对草酸来说，用少量Ca²⁺的水酿制的啤酒，数周后就会有草酸盐沉淀。因为草酸钙结晶的大小常在数微米，可溶解在稀盐酸中，其离心或过滤沉淀物在显微镜下可观察到菱形结晶，草酸是促使啤酒喷涌的因素之一^［3］。

3. 小结

上文主要就啤酒浊度的准确测定和引起啤酒混浊变化的原因作一下探讨。几年来啤酒市场的壮大发展对啤酒的清亮度提出了更高的要求，不再满足于国标在浊度方面所列的简单数据，应结合实际全面考察。值得一提的是目视印象和浊度计测定值有时不一致，特别是在预测保质期的强化试验，2EBC富尔马进单位不一定是混浊点的分界线，带有混浊值约4EBC富尔马进单位的，在一定情况下的啤酒还呈透明阶段，相反，时常只有1EBC富尔马进单位的啤酒就可感到轻失光。由于酒的混浊粒子大小不同，出现混浊经常不是单一因素，而是多种混浊的综合反映。

众所周知，嫩啤酒过滤时操作不当或其它工艺措施不合理都会造成啤酒早期混浊，这方面知识本文不再赘述。种种迹象表明，蛋白质和多酚是引起啤酒非生物混浊的两大主要因素，高分子蛋白质和聚合度高的多酚都是啤酒潜在的混浊物质，其中氧的参与加剧了混浊物质的形成，此类不利因素都应严格控制其含量至最低值。

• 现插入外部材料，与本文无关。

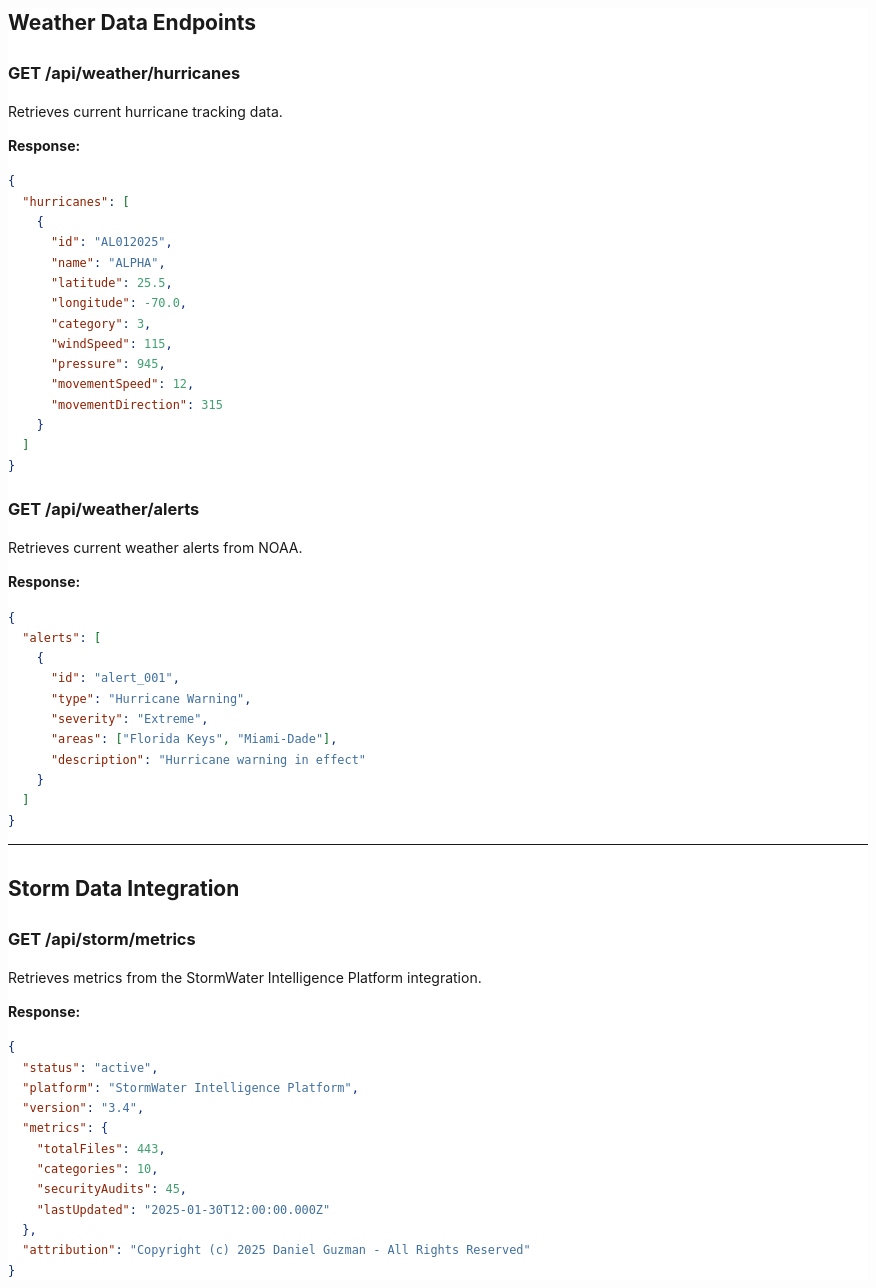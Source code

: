 
## Weather Data Endpoints

### GET /api/weather/hurricanes
Retrieves current hurricane tracking data.

**Response:**
```json
{
  "hurricanes": [
    {
      "id": "AL012025",
      "name": "ALPHA",
      "latitude": 25.5,
      "longitude": -70.0,
      "category": 3,
      "windSpeed": 115,
      "pressure": 945,
      "movementSpeed": 12,
      "movementDirection": 315
    }
  ]
}
```

### GET /api/weather/alerts
Retrieves current weather alerts from NOAA.

**Response:**
```json
{
  "alerts": [
    {
      "id": "alert_001",
      "type": "Hurricane Warning",
      "severity": "Extreme",
      "areas": ["Florida Keys", "Miami-Dade"],
      "description": "Hurricane warning in effect"
    }
  ]
}
```

---

## Storm Data Integration

### GET /api/storm/metrics
Retrieves metrics from the StormWater Intelligence Platform integration.

**Response:**
```json
{
  "status": "active",
  "platform": "StormWater Intelligence Platform",
  "version": "3.4",
  "metrics": {
    "totalFiles": 443,
    "categories": 10,
    "securityAudits": 45,
    "lastUpdated": "2025-01-30T12:00:00.000Z"
  },
  "attribution": "Copyright (c) 2025 Daniel Guzman - All Rights Reserved"
}
```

成品酒在保存数周至数月的变化规律是氧化作用在先，聚合作用随后，啤酒中首先出现小颗粒混浊，然后颗粒变大，包裹或缠绕细小悬浮物一起下沉瓶底，而上层啤酒又恢复澄清透明，故浊度变化不大，或略有下降，感官上沉淀物逐渐增多，随着存放时间的延长，聚合度愈变愈大，胶体结构被破坏失去平衡，浊度增大。